Implements the AWQ (Activation-Weighted Quantization) algorithm, as described in https://arxiv.org/pdf/2306.00978. The algorithm significantly reduces quantization error by protecting only 1% of the most salient weight channels.

Instead of relying on raw weight values, AWQ identifies important channels by analyzing activation patterns, focusing on the channels in the weight tensor that are most responsive to the input. To reduce quantization error, it scales these channels in a way that preserves the model's original behavior, using scaling factors computed offline from activation statistics.

Because this modifier manipulates the weights of the model, it can only be used in in one-shot and not during training. Activation ranges are determined by running a small set of calibration data through the model.
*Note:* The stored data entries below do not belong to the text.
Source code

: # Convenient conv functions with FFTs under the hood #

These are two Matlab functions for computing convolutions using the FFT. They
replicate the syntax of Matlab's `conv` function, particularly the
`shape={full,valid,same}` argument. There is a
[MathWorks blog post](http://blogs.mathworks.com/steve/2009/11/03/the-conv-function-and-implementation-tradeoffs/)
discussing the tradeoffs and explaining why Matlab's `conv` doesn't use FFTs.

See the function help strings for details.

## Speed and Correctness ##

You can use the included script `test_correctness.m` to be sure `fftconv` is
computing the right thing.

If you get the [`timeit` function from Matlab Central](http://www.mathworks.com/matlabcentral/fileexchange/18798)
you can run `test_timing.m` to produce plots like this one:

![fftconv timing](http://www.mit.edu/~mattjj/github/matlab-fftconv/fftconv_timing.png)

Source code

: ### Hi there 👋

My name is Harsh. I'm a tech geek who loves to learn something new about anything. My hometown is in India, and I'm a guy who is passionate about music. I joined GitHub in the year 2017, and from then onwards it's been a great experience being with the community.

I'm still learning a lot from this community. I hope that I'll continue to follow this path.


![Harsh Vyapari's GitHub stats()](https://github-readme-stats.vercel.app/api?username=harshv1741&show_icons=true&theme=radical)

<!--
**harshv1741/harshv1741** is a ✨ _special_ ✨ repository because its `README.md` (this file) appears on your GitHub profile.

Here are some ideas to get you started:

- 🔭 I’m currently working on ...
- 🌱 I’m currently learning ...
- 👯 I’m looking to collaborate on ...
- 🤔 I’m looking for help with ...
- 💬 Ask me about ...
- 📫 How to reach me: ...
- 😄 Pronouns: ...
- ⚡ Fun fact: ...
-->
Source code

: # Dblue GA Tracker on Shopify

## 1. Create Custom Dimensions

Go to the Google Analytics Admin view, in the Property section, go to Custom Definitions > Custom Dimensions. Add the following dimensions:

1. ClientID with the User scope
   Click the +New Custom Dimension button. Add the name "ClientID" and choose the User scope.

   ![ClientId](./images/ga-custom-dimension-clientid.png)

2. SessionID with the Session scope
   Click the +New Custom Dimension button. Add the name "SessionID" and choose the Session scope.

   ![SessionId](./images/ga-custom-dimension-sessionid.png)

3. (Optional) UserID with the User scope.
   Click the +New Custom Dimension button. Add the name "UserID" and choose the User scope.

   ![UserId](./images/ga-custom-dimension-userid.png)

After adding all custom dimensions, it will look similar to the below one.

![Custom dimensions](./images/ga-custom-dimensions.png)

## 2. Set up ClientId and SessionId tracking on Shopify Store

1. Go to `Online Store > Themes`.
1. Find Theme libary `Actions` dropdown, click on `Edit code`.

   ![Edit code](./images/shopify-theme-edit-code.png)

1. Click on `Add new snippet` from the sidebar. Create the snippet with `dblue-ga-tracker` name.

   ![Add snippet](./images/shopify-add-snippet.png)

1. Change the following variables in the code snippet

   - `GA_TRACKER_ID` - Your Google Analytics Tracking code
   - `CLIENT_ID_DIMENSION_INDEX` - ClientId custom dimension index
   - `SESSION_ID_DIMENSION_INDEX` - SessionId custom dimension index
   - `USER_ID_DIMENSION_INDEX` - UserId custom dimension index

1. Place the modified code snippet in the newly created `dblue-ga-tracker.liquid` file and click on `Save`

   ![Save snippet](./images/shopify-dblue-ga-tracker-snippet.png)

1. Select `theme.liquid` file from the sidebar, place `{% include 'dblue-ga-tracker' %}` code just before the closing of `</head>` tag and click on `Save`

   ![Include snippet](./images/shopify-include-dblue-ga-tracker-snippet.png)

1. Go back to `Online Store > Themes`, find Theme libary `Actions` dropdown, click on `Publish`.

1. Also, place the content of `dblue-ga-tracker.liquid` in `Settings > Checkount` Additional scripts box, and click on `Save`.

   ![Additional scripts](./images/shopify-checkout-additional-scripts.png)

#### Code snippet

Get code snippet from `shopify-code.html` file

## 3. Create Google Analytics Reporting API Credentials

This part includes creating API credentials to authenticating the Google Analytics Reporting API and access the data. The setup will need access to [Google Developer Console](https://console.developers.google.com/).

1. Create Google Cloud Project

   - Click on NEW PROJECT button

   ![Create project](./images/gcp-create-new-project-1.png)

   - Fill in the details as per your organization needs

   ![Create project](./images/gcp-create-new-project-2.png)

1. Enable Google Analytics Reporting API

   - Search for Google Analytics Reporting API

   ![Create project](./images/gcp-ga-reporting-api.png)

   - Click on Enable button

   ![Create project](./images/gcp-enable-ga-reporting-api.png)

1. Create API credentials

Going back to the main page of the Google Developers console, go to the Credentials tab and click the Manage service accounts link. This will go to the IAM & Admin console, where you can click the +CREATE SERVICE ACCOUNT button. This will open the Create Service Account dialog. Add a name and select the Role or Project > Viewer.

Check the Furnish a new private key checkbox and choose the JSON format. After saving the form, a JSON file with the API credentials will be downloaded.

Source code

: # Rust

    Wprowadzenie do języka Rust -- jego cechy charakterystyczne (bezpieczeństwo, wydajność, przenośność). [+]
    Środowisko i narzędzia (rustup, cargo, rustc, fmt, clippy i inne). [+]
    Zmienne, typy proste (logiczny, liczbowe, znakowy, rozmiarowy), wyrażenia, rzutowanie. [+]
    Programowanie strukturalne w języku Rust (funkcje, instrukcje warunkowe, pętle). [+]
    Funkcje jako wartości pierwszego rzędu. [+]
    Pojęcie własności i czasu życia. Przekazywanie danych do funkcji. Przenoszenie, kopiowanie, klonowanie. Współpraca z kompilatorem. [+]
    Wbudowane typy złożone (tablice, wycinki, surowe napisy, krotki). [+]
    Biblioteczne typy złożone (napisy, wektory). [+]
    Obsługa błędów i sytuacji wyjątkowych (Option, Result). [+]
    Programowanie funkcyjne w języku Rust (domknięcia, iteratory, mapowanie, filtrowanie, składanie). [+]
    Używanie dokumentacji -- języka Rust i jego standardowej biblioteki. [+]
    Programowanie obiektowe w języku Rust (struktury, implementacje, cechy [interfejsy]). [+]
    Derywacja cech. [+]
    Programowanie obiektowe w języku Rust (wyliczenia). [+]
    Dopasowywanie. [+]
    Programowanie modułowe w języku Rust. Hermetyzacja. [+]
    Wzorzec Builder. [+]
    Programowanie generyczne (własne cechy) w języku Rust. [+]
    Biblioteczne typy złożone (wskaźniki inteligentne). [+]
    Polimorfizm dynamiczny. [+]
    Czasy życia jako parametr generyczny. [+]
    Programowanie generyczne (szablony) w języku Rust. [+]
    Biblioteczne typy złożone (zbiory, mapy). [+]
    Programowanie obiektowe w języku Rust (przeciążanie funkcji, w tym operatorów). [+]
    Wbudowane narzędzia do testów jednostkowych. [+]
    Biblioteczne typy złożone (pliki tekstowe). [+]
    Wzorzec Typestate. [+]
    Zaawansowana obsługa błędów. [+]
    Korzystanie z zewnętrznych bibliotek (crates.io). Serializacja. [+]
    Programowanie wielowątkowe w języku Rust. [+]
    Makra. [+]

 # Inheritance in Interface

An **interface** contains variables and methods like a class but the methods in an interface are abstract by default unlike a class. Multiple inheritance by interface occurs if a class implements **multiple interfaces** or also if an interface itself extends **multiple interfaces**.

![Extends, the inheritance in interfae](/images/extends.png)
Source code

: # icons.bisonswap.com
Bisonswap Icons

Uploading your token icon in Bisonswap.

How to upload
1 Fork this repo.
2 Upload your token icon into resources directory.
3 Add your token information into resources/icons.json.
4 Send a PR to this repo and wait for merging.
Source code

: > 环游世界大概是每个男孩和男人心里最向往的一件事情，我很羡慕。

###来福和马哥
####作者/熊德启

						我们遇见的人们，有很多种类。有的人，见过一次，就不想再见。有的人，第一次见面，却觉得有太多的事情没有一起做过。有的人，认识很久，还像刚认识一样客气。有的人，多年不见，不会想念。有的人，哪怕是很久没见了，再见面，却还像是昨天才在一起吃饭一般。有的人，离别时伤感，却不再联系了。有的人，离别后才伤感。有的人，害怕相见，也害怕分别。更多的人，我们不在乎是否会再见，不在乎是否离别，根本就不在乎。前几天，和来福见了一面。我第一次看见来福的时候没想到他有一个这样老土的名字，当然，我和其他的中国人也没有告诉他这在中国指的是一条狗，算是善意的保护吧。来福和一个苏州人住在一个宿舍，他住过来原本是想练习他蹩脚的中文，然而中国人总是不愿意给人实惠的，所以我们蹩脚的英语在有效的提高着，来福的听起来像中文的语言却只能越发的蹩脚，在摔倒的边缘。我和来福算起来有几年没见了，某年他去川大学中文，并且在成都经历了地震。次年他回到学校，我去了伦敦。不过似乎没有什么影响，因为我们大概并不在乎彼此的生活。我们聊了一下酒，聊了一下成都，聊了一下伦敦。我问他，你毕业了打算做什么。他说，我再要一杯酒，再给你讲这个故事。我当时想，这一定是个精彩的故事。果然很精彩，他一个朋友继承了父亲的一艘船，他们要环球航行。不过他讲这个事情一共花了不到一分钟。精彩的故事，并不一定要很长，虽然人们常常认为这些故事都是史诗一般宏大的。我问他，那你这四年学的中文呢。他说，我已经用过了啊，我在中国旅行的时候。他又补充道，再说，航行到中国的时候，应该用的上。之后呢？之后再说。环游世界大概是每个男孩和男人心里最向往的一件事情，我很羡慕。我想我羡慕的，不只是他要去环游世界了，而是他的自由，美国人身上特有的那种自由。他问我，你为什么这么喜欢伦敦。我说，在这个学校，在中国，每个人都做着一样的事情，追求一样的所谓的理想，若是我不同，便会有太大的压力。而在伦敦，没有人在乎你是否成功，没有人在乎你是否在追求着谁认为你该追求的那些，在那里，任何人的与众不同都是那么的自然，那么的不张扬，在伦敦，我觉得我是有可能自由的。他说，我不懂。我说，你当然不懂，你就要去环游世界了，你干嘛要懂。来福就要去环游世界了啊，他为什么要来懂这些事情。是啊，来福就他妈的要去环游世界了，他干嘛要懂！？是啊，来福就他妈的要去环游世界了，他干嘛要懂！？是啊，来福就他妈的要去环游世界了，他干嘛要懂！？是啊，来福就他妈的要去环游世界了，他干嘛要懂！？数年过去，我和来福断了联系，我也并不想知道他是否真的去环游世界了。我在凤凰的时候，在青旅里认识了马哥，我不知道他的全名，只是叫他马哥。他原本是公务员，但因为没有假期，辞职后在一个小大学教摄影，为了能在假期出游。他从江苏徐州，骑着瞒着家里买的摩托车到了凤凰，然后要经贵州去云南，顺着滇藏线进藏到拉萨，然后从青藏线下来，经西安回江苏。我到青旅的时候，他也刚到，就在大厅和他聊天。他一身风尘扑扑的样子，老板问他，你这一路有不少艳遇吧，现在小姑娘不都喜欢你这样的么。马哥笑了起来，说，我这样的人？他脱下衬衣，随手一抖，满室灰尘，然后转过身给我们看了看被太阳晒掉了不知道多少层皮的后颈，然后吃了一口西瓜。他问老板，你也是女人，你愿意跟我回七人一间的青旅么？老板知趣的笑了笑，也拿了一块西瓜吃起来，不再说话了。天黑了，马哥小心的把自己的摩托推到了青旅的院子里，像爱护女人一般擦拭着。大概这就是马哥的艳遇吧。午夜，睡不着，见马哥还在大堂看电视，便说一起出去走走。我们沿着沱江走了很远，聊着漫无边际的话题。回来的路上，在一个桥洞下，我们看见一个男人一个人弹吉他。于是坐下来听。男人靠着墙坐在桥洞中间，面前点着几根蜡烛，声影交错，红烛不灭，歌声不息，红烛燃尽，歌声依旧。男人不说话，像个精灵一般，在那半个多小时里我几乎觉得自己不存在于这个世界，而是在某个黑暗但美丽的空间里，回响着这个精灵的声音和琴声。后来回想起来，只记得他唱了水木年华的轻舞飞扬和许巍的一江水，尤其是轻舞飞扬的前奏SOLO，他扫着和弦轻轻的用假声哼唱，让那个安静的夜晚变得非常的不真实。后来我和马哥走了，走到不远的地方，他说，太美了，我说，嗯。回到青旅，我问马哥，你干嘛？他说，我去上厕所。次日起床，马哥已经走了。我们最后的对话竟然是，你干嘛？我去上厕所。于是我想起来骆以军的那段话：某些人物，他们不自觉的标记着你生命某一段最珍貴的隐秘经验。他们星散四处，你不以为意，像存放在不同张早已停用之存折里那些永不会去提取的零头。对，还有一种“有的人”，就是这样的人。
AWQModifier is a transform-based modifier, in that it does not perform quantization or compression on its own. It just scales activation channels according to a quantization scheme. It must be applied in conjunction with a modifier that inherits from QuantizationMixin in order to create a compressed checkpoint.

example recipe:

AWQModifier:
  mappings:
    - smooth_layer: "re:.*self_attn_layer_norm"
      balance_layers: ["re:.*q_proj", "re:.*k_proj", "re:.*v_proj"]
    - smooth_layer: "re:.*final_layer_norm"
      balance_layers: ["re:.*fc1"]
    # activation_hook_target specifies which submodule of the parent to hook
    # for activation caching.
    # This change is only useful for MoE models with parallel transformer blocks,
    # and one should use the default value (None) in most cases.

Lifecycle:

  • on_initialize
    • set unresolved mappings if not set by user, based on model architecture
  • (quantization config applied by subsequent QuantizationMixin's on_initialize)
  • on_start
    • resolve mappings
    • capture kwargs needed for forward passes into modules
    • set up activation cache hooks to capture input activations to balance layers
  • on sequential epoch end
    • apply smoothing to each smoothing layer
      • consume cached activations across all batches
        • clear cached activations as they are used
      • find best smoothing scale for each smoothing layer via grid search
      • apply best scales to model weights
      • raise error if any unused activations remain
  • on_end
    • re-run logic of sequential epoch end (in case of basic pipeline)
    • remove activation hooks
  • on_finalize
    • clear resolved mappings and captured activations

Parameters:

  • mappings

    list activation layers to smooth, and which layers to scale the output such that activations are smoothed. Each entry of the mapping list should be a list itself, in which the first entry is a list of layers who share the same input activation (the one to be to smoothed) and the second entry is the layer whose output is scaled to achieve the smoothing. If regex is used, it matches layers with the largest overlap in module name. Each mapping may also include an activation_hook_target: a dotted attribute path relative to the parent module (lowest common ancestor) specifying which submodule to hook for activation caching. This is useful for parallel transformer blocks where the default (hooking balance_layers[0]) would capture the wrong activations.

  • offload_device

    offload cached args to this device, which reduces memory requirements but requires more time to move data between cpu and execution device. Defaults to None, so cached args are not offloaded. Consider setting to torch.device("cpu") if you are encountering OOM errors

  • duo_scaling

    whether to use duo scaling, which uses both input activations and weights to determine the scaling factor. Defaults to True If True, both activations and weights are used. If False, only activations are used. If "both", half the grid search is performed with duo_scaling=False and the other half is performed with duo_scaling=True.

  • n_grid

    when performing the best scales grid search for each mapping, this specifies how many grid points should be used. To decrease the runtime, at the possible cost of slightly worse scales, this can be decreased. Defaults to 20

Methods:

  • on_end

    Finish calibrating by removing observers and calibration hooks.

  • on_finalize

    Clean up by clearing the activations and mapping data

  • on_initialize

    Start AWQ on the given state. This runs before quantization config has been

  • on_start

    Start AWQ on the given state. This runs after quantization mixin has been

  • validate_duo_scaling

    Validate that duo_scaling is either True, False, or 'both' (lowercase)

on_end

on_end(state: State, event: Event, **kwargs)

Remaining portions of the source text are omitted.